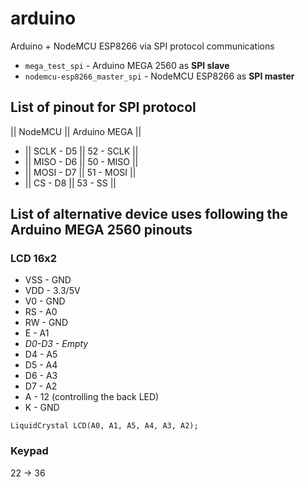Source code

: # arduino
Arduino + NodeMCU ESP8266 via SPI protocol communications

- `mega_test_spi`               - Arduino MEGA 2560  as **SPI slave** <br />
- `nodemcu-esp8266_master_spi`  - NodeMCU ESP8266    as **SPI master**


## List of pinout for SPI protocol

||    NodeMCU     ||    Arduino MEGA    ||
- ||    SCLK - D5   ||    52 - SCLK       ||
- ||    MISO - D6   ||    50 - MISO       ||
- ||    MOSI - D7   ||    51 - MOSI       ||
- ||    CS - D8     ||    53 - SS         ||

## List of alternative device uses following the Arduino MEGA 2560 pinouts

### LCD 16x2
- VSS - GND
- VDD - 3.3/5V
- V0  - GND
- RS  - A0
- RW  - GND
- E   - A1
- _D0-D3 - Empty_
- D4  - A5
- D5  - A4
- D6  - A3
- D7  - A2
- A   - 12 (controlling the back LED)
- K   - GND

`LiquidCrystal LCD(A0, A1, A5, A4, A3, A2);`

### Keypad
22 -> 36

★ ★ ★ ★

• Action item: Return from the data every line that holds "List".

• Written solution:
## List of pinout for SPI protocol
## List of alternative device uses following the Arduino MEGA 2560 pinouts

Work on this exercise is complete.